■ Description of the task: Only lines with the word "użytkownika" belong in the answer; copy them from the records below.

■ Data for analysis:

»»

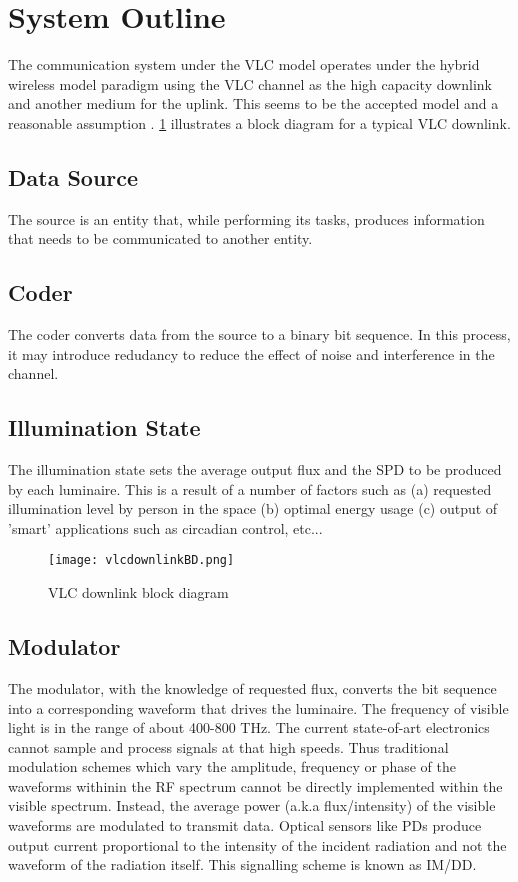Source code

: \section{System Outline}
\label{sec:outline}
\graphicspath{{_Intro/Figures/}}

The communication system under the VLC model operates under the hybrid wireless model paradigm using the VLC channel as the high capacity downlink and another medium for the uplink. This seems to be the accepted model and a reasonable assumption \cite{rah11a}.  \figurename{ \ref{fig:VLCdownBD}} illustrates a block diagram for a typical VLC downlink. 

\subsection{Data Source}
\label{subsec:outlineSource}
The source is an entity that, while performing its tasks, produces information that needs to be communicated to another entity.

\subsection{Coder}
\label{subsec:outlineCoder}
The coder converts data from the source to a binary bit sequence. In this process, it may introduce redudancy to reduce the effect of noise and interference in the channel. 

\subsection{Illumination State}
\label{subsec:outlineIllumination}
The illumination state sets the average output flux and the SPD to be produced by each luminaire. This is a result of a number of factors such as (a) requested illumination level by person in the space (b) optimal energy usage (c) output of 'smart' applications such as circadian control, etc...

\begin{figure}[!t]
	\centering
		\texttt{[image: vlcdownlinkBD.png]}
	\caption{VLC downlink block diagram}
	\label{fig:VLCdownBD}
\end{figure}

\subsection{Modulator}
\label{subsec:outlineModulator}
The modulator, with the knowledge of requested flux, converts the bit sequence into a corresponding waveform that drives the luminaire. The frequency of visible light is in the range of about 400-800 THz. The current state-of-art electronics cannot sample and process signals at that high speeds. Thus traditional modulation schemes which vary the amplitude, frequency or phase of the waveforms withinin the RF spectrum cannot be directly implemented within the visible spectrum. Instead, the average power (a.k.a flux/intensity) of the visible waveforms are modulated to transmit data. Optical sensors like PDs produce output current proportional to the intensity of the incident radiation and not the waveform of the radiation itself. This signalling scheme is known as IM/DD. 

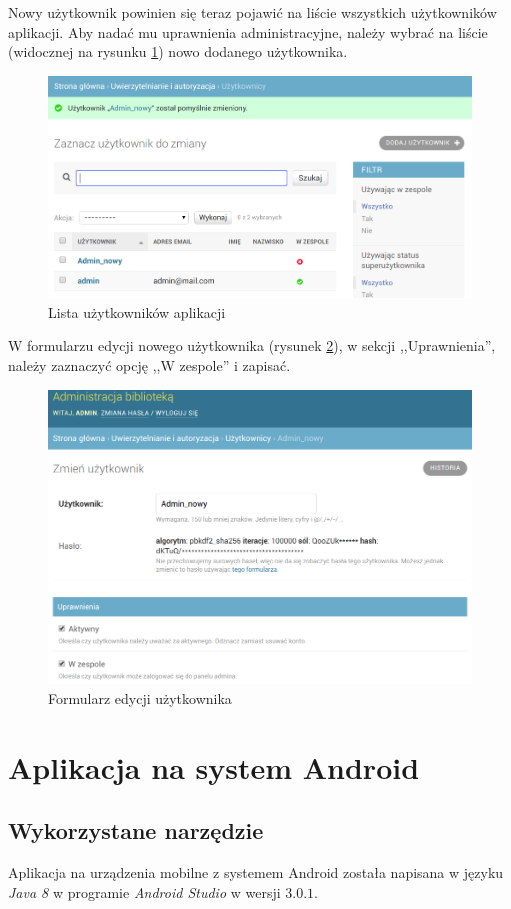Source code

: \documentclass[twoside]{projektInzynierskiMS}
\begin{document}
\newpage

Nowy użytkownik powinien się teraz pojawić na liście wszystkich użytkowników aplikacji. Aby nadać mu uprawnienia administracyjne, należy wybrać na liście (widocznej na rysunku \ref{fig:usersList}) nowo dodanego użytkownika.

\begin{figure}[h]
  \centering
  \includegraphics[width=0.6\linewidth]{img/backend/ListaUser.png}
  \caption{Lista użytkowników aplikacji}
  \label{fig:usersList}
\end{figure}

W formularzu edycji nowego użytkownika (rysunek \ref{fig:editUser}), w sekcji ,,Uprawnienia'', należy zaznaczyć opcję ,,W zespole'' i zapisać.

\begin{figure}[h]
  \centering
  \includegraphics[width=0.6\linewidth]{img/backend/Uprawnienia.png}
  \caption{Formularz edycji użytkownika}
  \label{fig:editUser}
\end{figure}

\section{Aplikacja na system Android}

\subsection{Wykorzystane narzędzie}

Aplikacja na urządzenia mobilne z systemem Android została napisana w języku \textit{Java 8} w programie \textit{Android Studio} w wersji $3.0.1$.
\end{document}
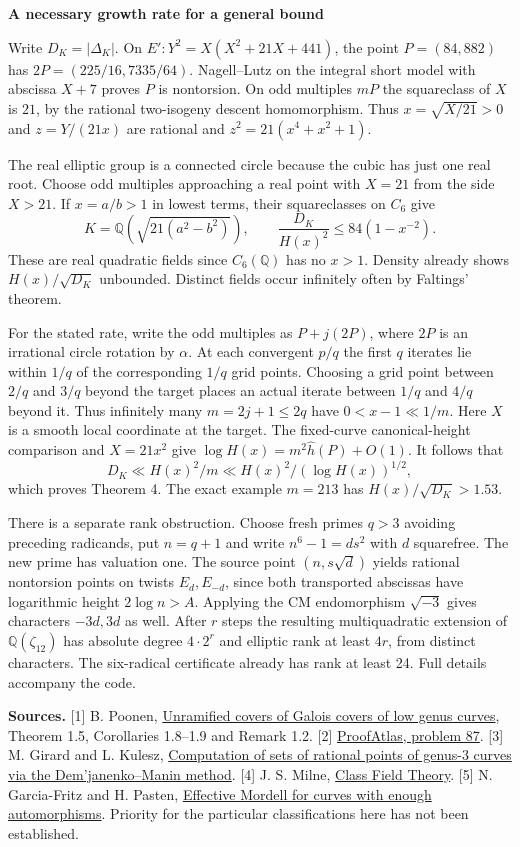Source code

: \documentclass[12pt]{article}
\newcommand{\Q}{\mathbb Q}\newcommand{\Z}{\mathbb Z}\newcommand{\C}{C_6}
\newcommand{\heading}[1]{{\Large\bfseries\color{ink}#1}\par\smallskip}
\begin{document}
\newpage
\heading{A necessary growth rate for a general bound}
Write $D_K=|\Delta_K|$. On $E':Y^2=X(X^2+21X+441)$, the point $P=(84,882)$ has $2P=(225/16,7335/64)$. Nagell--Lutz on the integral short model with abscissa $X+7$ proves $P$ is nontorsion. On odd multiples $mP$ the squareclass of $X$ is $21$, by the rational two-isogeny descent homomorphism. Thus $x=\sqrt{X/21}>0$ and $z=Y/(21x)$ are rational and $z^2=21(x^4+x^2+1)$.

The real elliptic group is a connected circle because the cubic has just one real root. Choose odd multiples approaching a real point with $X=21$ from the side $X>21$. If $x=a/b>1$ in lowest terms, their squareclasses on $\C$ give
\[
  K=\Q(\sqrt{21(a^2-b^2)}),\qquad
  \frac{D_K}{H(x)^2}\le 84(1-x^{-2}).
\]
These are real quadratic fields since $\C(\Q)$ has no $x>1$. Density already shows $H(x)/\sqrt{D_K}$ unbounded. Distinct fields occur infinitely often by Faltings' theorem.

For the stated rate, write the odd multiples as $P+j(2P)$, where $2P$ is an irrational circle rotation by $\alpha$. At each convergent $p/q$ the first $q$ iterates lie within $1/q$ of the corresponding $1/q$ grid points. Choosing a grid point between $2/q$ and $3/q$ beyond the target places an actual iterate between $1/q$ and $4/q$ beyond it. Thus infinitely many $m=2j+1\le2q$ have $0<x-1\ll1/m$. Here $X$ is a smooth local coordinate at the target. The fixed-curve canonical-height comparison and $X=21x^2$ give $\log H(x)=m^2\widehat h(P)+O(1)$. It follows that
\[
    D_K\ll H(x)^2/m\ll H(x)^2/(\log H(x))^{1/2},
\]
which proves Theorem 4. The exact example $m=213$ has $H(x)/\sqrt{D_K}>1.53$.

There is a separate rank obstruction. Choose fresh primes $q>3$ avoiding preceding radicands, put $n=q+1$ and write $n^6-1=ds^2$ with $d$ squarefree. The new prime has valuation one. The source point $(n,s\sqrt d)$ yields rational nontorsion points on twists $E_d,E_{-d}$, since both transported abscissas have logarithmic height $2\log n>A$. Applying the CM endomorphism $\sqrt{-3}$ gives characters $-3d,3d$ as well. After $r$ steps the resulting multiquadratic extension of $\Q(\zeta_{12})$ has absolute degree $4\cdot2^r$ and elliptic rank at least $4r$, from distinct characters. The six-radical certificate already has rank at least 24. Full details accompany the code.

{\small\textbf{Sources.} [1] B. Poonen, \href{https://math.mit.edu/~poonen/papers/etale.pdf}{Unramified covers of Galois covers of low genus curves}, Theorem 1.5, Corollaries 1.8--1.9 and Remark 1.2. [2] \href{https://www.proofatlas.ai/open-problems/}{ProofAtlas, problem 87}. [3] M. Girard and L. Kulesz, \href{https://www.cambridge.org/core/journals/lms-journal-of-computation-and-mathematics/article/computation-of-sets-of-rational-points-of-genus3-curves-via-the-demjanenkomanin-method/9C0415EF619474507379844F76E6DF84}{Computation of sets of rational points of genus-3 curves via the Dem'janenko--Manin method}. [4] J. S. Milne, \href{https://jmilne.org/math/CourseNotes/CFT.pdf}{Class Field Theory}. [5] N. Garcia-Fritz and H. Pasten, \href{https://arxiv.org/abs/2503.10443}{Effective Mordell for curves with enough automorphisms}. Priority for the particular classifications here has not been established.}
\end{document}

««
»»

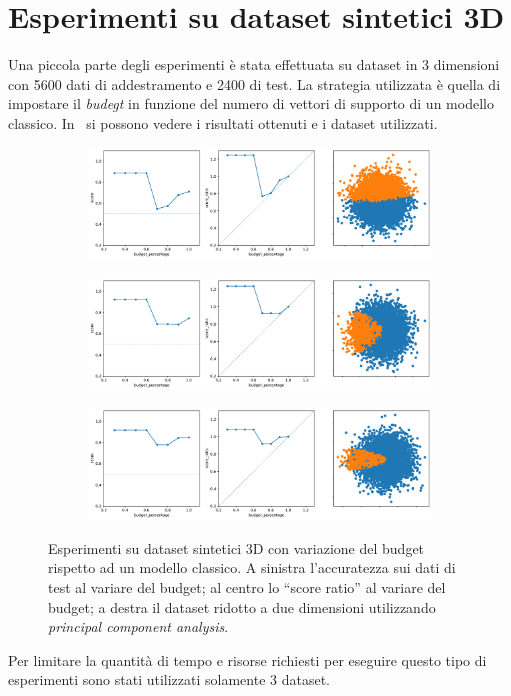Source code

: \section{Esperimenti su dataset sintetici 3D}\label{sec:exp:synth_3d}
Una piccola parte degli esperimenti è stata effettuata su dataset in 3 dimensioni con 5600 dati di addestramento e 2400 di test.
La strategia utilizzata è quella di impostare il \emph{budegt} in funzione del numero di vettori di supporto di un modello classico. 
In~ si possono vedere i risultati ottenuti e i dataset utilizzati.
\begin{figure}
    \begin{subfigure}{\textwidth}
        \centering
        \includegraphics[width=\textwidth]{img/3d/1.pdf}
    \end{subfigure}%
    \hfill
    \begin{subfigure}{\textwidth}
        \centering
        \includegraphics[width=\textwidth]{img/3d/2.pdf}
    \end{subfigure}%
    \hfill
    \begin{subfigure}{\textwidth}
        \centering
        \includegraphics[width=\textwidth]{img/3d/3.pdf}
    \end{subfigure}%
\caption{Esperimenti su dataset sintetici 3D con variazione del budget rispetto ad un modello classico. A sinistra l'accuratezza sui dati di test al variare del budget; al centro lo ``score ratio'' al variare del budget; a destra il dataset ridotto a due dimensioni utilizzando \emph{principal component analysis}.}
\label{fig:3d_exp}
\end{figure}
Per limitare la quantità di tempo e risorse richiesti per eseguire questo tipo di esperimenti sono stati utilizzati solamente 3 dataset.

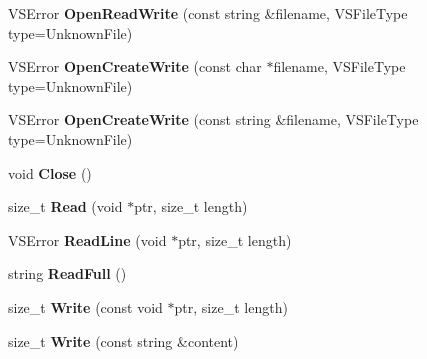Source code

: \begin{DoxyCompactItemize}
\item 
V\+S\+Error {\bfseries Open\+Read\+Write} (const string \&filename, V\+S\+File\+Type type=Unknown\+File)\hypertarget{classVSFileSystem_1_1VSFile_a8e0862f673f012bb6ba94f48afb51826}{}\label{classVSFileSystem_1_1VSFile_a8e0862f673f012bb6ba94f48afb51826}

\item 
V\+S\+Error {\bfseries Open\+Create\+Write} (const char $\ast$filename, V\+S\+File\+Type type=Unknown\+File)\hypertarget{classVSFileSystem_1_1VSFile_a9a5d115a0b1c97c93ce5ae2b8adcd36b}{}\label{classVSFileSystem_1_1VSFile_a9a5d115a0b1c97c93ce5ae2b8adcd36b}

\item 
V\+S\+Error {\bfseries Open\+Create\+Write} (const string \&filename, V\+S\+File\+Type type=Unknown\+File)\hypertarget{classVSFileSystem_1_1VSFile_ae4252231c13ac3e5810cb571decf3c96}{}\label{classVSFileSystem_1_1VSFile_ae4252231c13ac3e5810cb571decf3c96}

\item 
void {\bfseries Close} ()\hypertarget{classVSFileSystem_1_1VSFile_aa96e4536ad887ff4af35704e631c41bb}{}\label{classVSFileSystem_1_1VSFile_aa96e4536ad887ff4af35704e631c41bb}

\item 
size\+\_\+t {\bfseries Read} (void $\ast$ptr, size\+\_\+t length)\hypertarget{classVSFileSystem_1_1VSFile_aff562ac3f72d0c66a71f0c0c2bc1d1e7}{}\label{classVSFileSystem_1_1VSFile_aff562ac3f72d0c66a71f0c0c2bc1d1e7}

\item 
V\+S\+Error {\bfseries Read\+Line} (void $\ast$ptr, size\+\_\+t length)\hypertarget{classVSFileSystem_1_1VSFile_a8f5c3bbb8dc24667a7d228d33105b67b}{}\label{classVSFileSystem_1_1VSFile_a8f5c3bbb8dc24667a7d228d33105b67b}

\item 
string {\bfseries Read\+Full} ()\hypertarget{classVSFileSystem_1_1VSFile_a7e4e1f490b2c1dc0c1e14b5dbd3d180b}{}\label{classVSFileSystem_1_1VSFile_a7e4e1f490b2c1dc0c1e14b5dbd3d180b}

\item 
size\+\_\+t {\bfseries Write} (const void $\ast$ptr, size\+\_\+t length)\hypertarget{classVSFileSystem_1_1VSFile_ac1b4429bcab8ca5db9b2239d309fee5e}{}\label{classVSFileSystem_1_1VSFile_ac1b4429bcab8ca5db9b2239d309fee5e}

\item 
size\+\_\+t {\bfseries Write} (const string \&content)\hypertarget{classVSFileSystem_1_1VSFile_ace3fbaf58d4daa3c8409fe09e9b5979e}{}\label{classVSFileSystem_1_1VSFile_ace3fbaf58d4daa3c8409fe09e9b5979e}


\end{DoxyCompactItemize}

««
»»

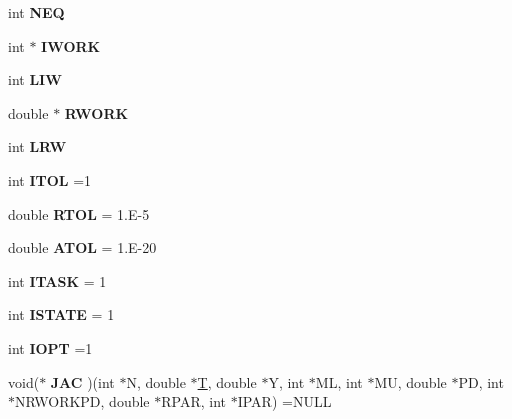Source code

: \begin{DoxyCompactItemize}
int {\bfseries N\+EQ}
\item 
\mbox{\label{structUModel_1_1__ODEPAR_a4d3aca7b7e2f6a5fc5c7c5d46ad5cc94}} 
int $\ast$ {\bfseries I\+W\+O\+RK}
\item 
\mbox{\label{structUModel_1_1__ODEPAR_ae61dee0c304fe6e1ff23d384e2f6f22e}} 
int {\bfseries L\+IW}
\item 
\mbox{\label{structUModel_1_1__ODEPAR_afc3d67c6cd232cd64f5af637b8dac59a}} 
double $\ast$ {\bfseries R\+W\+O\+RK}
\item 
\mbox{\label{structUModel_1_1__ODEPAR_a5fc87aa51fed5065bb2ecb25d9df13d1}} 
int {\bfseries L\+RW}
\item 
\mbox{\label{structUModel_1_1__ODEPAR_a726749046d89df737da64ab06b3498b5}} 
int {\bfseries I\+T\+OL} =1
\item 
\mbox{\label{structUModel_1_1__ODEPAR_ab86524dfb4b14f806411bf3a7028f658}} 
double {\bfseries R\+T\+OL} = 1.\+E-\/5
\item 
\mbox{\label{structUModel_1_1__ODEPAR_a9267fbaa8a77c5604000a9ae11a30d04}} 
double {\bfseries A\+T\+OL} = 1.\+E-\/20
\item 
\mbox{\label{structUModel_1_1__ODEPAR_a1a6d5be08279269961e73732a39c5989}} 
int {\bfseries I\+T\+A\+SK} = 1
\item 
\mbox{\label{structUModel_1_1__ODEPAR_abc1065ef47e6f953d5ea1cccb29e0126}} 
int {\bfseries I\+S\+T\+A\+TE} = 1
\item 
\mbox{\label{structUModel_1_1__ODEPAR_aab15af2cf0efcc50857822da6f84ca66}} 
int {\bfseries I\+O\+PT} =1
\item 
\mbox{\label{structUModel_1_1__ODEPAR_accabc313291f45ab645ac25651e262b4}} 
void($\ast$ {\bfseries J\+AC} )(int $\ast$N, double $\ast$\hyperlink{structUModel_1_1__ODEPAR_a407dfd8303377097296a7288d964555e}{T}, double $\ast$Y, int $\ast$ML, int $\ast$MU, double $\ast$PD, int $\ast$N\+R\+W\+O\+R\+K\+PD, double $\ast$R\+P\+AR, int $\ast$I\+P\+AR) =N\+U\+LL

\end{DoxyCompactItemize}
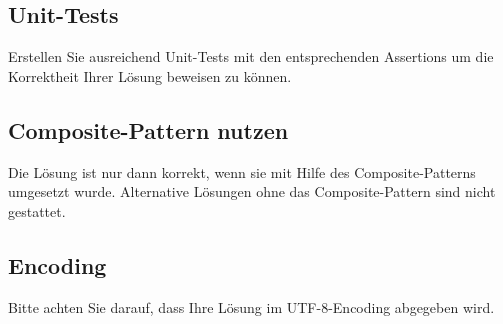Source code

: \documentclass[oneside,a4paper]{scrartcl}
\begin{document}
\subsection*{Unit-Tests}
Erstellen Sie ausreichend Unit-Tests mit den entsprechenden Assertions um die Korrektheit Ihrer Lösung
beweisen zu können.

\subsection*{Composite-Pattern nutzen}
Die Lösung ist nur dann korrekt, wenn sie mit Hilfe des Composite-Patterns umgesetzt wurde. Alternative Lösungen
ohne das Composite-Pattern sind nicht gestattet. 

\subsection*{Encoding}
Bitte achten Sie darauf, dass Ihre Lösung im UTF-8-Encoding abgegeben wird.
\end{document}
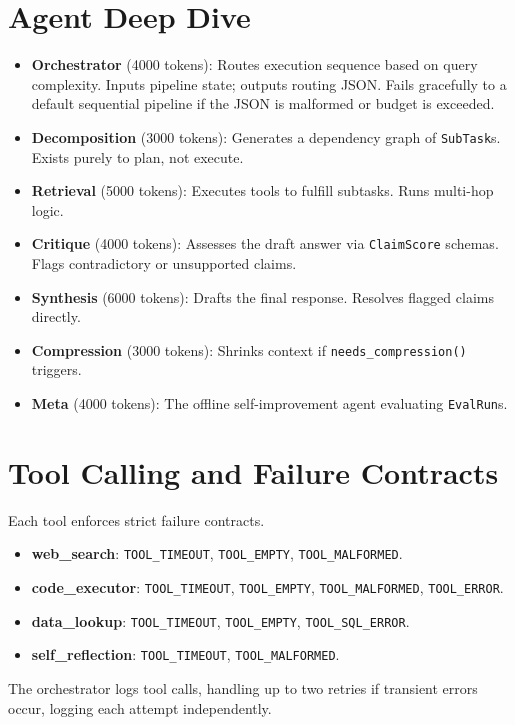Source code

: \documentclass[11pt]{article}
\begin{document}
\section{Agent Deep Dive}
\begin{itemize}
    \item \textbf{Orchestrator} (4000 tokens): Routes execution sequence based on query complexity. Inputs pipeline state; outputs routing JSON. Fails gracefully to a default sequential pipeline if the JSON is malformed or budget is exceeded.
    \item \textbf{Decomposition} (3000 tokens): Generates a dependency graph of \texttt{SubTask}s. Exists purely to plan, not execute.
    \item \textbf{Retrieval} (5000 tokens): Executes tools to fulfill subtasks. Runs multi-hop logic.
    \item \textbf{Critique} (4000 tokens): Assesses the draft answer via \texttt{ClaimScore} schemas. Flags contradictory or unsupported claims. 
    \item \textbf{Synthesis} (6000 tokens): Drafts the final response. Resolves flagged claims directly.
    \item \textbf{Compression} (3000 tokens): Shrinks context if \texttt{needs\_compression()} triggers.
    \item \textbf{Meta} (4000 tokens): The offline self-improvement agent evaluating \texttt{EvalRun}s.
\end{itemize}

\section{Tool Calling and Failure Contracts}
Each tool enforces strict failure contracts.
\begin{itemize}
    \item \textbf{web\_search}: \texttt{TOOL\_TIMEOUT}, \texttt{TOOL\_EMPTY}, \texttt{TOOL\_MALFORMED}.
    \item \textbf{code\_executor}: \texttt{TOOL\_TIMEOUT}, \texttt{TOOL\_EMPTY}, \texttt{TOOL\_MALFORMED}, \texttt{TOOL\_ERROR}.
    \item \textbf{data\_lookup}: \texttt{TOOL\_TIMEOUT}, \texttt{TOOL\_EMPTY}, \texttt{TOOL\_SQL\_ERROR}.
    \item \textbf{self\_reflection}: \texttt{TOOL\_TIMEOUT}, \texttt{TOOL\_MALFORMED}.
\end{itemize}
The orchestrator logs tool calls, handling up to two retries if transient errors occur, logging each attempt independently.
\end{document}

««

■ Solution for this task:
Nowy użytkownik powinien się teraz pojawić na liście wszystkich użytkowników aplikacji. Aby nadać mu uprawnienia administracyjne, należy wybrać na liście (widocznej na rysunku \ref{fig:usersList}) nowo dodanego użytkownika.
W formularzu edycji nowego użytkownika (rysunek \ref{fig:editUser}), w sekcji ,,Uprawnienia'', należy zaznaczyć opcję ,,W zespole'' i zapisać.
  \caption{Formularz edycji użytkownika}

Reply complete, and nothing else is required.